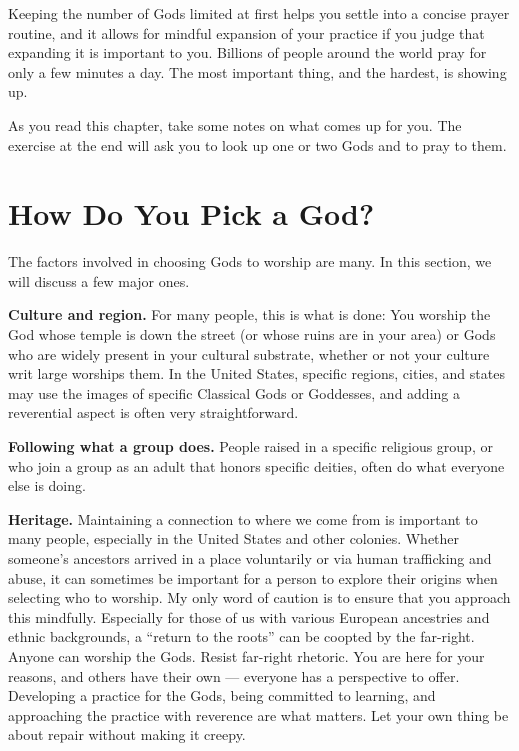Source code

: \documentclass[
]{book}
\begin{document}
Keeping the number of Gods limited at first helps you settle into a concise prayer routine, and it allows for mindful expansion of your practice if you judge that expanding it is important to you. Billions of people around the world pray for only a few minutes a day. The most important thing, and the hardest, is showing up.

As you read this chapter, take some notes on what comes up for you. The exercise at the end will ask you to look up one or two Gods and to pray to them.

\hypertarget{how-do-you-pick-a-god}{%
\section{How Do You Pick a God?}\label{how-do-you-pick-a-god}}

The factors involved in choosing Gods to worship are many. In this section, we will discuss a few major ones.

\textbf{Culture and region.} For many people, this is what is done: You worship the God whose temple is down the street (or whose ruins are in your area) or Gods who are widely present in your cultural substrate, whether or not your culture writ large worships them. In the United States, specific regions, cities, and states may use the images of specific Classical Gods or Goddesses, and adding a reverential aspect is often very straightforward.

\textbf{Following what a group does.} People raised in a specific religious group, or who join a group as an adult that honors specific deities, often do what everyone else is doing.

\textbf{Heritage.} Maintaining a connection to where we come from is important to many people, especially in the United States and other colonies. Whether someone's ancestors arrived in a place voluntarily or via human trafficking and abuse, it can sometimes be important for a person to explore their origins when selecting who to worship. My only word of caution is to ensure that you approach this mindfully. Especially for those of us with various European ancestries and ethnic backgrounds, a ``return to the roots'' can be coopted by the far-right. Anyone can worship the Gods. Resist far-right rhetoric. You are here for your reasons, and others have their own --- everyone has a perspective to offer. Developing a practice for the Gods, being committed to learning, and approaching the practice with reverence are what matters. Let your own thing be about repair without making it creepy.
\end{document}
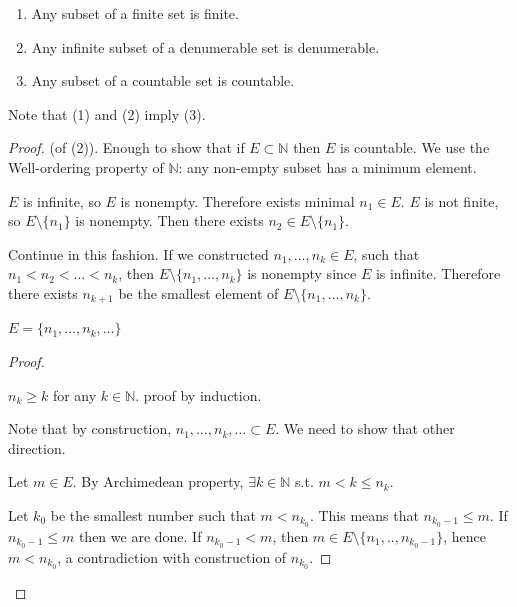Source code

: \begin{proposition}
	\begin{enumerate}
		\item Any subset of a finite set is finite.
		\item Any infinite subset of a denumerable set is denumerable.
		\item Any subset of a countable set is countable.
	\end{enumerate}
	Note that (1) and (2) imply (3).
\end{proposition}
\begin{proof}
	(of (2)). Enough to show that if $E \subset \mathbb{N}$ then $E$ is countable. We use the Well-ordering property of $\mathbb{N}$: any non-empty subset has a minimum element.

	$E$ is infinite, so $E$ is nonempty. Therefore exists minimal $n_1 \in E$. $E$ is not finite, so $E \setminus \{n_1\} $ is nonempty. Then there exists $n_2 \in E \setminus \{n_1\} $.

	Continue in this fashion. If we constructed $n_1, \ldots, n_k \in E$, such that $n_1 < n_2 <\ldots<n_k$, then $E\setminus \{n_1, \ldots, n_k\} $ is nonempty since $E$ is infinite. Therefore there exists $n_{k+1}$ be the smallest element of $E\setminus \{n_1, \ldots, n_k\} $.

\begin{claim}
	$E = \{n_1, \ldots, n_k, \ldots\} $
\end{claim}
\begin{proof}


\begin{lemma}
	$n_k \ge k$ for any $k \in \mathbb{N}$.
	proof by induction.
\end{lemma}

Note that by construction, $n_1, \ldots, n_k, \ldots \subset E$. We need to show that other direction.

Let $m \in E$. By Archimedean property, $\exists k \in \mathbb{N}$ s.t. $m<k\le n_k$.

Let $k_0$ be the smallest number such that  $m < n_{k_0}$. This means that $n_{k_0-1}\le m$. If $n_{k_0-1}\le m$ then we are done. If $n_{k_0-1}< m$, then $m \in E\setminus \{n_1, .., n_{k_{0}-1}\} $, hence $m < n_{k_0}$, a contradiction with construction of $n_{k_0}$.
\end{proof}
\end{proof}

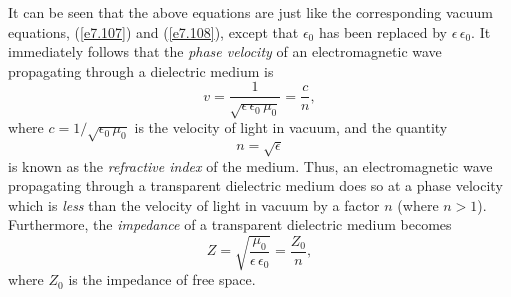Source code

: It can be seen that the above equations are just like the corresponding vacuum equations,
(\ref{e7.107}) and (\ref{e7.108}), except that $\epsilon_0$ has been replaced by
$\epsilon\,\epsilon_0$. It immediately follows that the {\em phase velocity}\/ of an
electromagnetic wave propagating through a dielectric medium is
\begin{equation}
v = \frac{1}{\sqrt{\epsilon\,\epsilon_0\,\mu_0}} = \frac{c}{n},
\end{equation}
where $c=1/\sqrt{\epsilon_0\,\mu_0}$ is the velocity of light in vacuum, and
the quantity
\begin{equation}
n = \sqrt{\epsilon}
\end{equation}
is known as the {\em refractive index}\/ of the medium. Thus, an electromagnetic
wave propagating through a transparent dielectric medium does so at a
phase velocity which is {\em less}\/ than the velocity of light in vacuum by a
factor $n$ (where $n>1$). Furthermore, the {\em impedance}\/ of a transparent dielectric medium becomes
\begin{equation}
Z = \sqrt{\frac{\mu_0}{\epsilon\,\epsilon_0}} = \frac{Z_0}{n},
\end{equation}
where $Z_0$ is the impedance of free space.

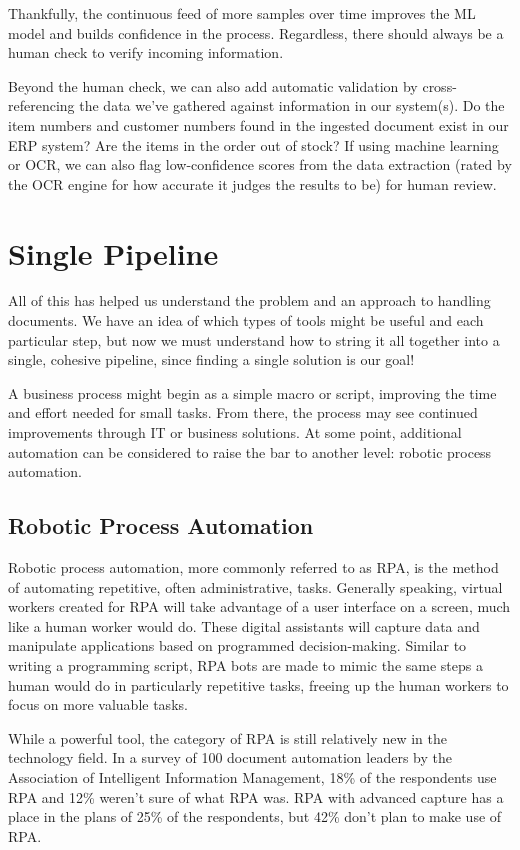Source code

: \documentclass[conference]{IEEEtran}
\begin{document}
Thankfully, the continuous feed of more samples over time improves the ML model and builds confidence in the process. Regardless, there should always be a human check to verify incoming information.

Beyond the human check, we can also add automatic validation by cross-referencing the data we've gathered against information in our system(s). Do the item numbers and customer numbers found in the ingested document exist in our ERP system? Are the items in the order out of stock? If using machine learning or OCR, we can also flag low-confidence scores from the data extraction (rated by the OCR engine for how accurate it judges the results to be) for human review.

\section{Single Pipeline} \label{sectionSinglePipeline}
All of this has helped us understand the problem and an approach to handling documents. We have an idea of which types of tools might be useful and each particular step, but now we must understand how to string it all together into a single, cohesive pipeline, since finding a single solution is our goal!

A business process might begin as a simple macro or script, improving the time and effort needed for small tasks. From there, the process may see continued improvements through IT or business solutions. At some point, additional automation can be considered to raise the bar to another level: robotic process automation.

\subsection{Robotic Process Automation}
Robotic process automation, more commonly referred to as RPA, is the method of automating repetitive, often administrative, tasks. Generally speaking, virtual workers created for RPA will take advantage of a user interface on a screen, much like a human worker would do. These digital assistants will capture data and manipulate applications based on programmed decision-making. Similar to writing a programming script, RPA bots are made to mimic the same steps a human would do in particularly repetitive tasks, freeing up the human workers to focus on more valuable tasks.

While a powerful tool, the category of RPA is still relatively new in the technology field. In a survey of 100 document automation leaders by the Association of Intelligent Information Management, 18\% of the respondents use RPA and 12\% weren't sure of what RPA was. RPA with advanced capture has a place in the plans of 25\% of the respondents, but 42\% don't plan to make use of RPA. \cite{hollander2019survey}
\end{document}
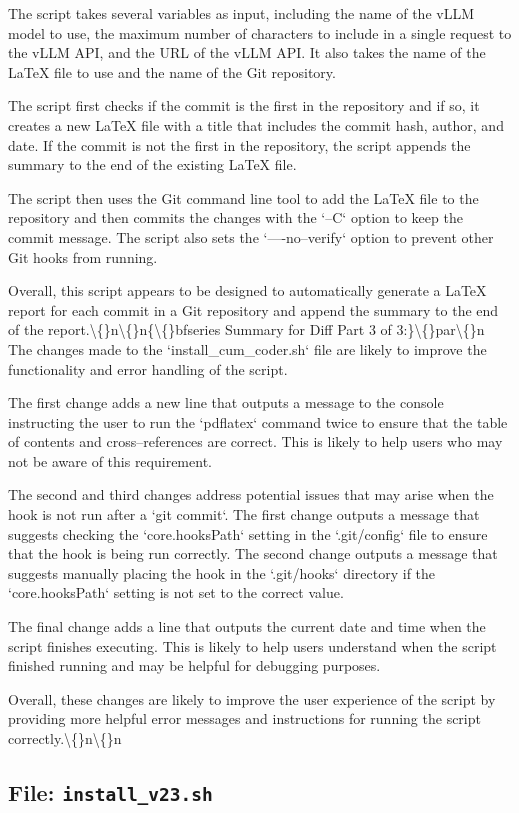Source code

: \documentclass{article}
\begin{document}
{The script takes several variables as input, including the name of the vLLM model to use, the maximum number of characters to include in a single request to the vLLM API, and the URL of the vLLM API. It also takes the name of the LaTeX file to use and the name of the Git repository.

The script first checks if the commit is the first in the repository and if so, it creates a new LaTeX file with a title that includes the commit hash, author, and date. If the commit is not the first in the repository, the script appends the summary to the end of the existing LaTeX file.

The script then uses the Git command line tool to add the LaTeX file to the repository and then commits the changes with the `--C` option to keep the commit message. The script also sets the `----no--verify` option to prevent other Git hooks from running.

Overall, this script appears to be designed to automatically generate a LaTeX report for each commit in a Git repository and append the summary to the end of the report.\textbackslash\{\}n\textbackslash\{\}n\{\textbackslash\{\}bfseries Summary for Diff Part 3 of 3:\}\textbackslash\{\}par\textbackslash\{\}n  The changes made to the `install\_cum\_coder.sh` file are likely to improve the functionality and error handling of the script.

The first change adds a new line that outputs a message to the console instructing the user to run the `pdflatex` command twice to ensure that the table of contents and cross--references are correct. This is likely to help users who may not be aware of this requirement.

The second and third changes address potential issues that may arise when the hook is not run after a `git commit`. The first change outputs a message that suggests checking the `core.hooksPath` setting in the `.git/config` file to ensure that the hook is being run correctly. The second change outputs a message that suggests manually placing the hook in the `.git/hooks` directory if the `core.hooksPath` setting is not set to the correct value.

The final change adds a line that outputs the current date and time when the script finishes executing. This is likely to help users understand when the script finished running and may be helpful for debugging purposes.

Overall, these changes are likely to improve the user experience of the script by providing more helpful error messages and instructions for running the script correctly.\textbackslash\{\}n\textbackslash\{\}n\n}\n\n\subsection{File: \texttt{install\_v23.sh}}
\end{document}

◆ ◆ ◆

Could you set down exactly the lines above, from the one containing "The second and" through the last, including both and nothing else?

The second and third changes address potential issues that may arise when the hook is not run after a `git commit`. The first change outputs a message that suggests checking the `core.hooksPath` setting in the `.git/config` file to ensure that the hook is being run correctly. The second change outputs a message that suggests manually placing the hook in the `.git/hooks` directory if the `core.hooksPath` setting is not set to the correct value.

The final change adds a line that outputs the current date and time when the script finishes executing. This is likely to help users understand when the script finished running and may be helpful for debugging purposes.

Overall, these changes are likely to improve the user experience of the script by providing more helpful error messages and instructions for running the script correctly.\textbackslash\{\}n\textbackslash\{\}n\n}\n\n\subsection{File: \texttt{install\_v23.sh}}
\end{document}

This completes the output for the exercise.